Generative Solutions for Cosmic Problems

In the era of high-dimensional data and simulation-based science, machine learning is transforming the different stages of the scientific method in astrophysics. I will present a summary of my research connected to generative models in two main areas:
 

First, I will discuss how generative models enable high-dimensional simulation-based inference for cosmology and provide a roadmap to field-level inference. Hydrodynamical simulations are essential for self-consistent predictions of diverse cosmological observables—including the kinetic and thermal Sunyaev-Zel'dovich effects (kSZ, tSZ), fast radio bursts (FRBs), baryonification effects in weak lensing, and galaxy formation. However, their computational expense has traditionally limited their use in large-scale inference. I will show how machine learning emulators of these simulations unlock inference at scale, and how generative models can interpolate across different hydrodynamical simulators that employ varying subgrid assumptions and model different physical processes.
 

Second, I will discuss learning rich, low-dimensional representations that capture the underlying physical processes in astrophysical data.

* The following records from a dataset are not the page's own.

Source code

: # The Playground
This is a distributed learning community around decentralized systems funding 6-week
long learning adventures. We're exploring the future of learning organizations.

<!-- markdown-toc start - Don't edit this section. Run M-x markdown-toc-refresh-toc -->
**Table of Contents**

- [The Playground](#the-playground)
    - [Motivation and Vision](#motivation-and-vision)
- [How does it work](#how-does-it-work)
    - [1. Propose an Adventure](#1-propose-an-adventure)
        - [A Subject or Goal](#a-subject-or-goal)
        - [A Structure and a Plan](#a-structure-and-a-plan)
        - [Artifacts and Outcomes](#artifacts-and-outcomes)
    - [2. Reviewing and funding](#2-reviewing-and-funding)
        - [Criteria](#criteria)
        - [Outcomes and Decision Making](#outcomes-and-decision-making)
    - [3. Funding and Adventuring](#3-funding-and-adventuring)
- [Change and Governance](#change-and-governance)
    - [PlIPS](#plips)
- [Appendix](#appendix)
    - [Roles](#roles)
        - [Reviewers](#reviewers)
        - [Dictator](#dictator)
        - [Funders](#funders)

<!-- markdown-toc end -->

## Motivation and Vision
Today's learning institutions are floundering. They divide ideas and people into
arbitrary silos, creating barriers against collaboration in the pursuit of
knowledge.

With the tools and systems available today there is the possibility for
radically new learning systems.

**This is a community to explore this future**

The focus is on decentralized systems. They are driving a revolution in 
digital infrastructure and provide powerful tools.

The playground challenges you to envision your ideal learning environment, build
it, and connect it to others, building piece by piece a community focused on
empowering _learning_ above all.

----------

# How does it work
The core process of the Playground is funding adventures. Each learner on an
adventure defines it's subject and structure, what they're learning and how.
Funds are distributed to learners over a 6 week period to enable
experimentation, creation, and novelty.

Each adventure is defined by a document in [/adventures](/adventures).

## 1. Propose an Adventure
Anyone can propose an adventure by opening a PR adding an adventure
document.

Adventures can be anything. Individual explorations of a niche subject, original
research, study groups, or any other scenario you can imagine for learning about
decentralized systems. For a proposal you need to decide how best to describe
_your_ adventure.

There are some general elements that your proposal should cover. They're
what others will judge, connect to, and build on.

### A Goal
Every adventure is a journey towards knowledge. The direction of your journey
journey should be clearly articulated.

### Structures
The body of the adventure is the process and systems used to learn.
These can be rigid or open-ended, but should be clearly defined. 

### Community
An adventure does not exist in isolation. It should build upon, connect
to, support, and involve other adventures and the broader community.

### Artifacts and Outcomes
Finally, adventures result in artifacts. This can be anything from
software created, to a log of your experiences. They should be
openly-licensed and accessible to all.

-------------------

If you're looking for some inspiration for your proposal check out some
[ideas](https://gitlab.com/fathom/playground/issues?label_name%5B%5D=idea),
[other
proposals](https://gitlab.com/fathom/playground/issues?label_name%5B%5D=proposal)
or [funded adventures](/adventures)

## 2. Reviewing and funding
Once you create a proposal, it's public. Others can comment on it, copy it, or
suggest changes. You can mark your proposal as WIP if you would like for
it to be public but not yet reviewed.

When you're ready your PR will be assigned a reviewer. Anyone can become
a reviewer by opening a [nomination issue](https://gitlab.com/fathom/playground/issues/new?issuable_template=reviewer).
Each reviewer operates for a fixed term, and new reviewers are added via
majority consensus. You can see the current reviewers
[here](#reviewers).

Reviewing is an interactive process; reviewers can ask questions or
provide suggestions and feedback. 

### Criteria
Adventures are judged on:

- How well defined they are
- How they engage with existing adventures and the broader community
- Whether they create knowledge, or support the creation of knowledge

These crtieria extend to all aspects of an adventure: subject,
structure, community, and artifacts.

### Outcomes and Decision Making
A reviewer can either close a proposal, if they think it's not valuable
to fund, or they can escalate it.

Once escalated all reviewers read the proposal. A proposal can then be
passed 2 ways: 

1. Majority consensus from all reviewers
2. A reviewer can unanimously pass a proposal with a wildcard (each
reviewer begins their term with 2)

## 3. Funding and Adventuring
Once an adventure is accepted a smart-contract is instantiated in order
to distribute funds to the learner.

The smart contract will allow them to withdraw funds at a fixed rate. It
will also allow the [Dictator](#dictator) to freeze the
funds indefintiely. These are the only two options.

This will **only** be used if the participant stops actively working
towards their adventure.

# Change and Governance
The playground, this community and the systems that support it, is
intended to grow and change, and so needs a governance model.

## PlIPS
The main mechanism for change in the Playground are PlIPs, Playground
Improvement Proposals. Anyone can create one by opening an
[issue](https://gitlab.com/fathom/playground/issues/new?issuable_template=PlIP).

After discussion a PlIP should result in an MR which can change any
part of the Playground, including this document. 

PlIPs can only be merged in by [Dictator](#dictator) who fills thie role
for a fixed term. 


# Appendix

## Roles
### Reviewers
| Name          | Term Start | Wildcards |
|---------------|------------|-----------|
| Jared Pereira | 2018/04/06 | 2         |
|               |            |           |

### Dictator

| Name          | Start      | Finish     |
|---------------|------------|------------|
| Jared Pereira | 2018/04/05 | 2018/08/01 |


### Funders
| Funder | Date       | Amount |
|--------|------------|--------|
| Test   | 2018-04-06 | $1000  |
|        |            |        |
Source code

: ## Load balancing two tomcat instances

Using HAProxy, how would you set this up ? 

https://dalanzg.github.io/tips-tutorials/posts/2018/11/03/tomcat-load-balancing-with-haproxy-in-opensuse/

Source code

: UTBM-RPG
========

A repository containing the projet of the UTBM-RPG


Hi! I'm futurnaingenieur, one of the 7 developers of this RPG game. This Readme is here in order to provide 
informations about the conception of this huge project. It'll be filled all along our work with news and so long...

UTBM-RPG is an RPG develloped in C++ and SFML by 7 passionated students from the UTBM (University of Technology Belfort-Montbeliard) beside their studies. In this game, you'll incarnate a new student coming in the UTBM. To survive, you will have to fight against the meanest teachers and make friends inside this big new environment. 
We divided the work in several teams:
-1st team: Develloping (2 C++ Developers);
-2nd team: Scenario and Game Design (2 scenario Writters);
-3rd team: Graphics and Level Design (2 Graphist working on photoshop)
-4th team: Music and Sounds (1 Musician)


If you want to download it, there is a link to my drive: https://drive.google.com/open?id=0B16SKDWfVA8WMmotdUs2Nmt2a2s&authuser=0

I will introduce ongoing work on novel methods that learn to represent simulations and observations in a joint latent space of shared and private information, enabling more robust inference by focusing on what simulations and observations have in common. I will also present a complementary approach to disentangle representations arising from instrumental systematics versus the underlying astrophysics in a fully data-driven way.
 

If time permits, I will briefly discuss how LLM agents can close the loop in the scientific method by proposing, implementing, and testing cosmological theories.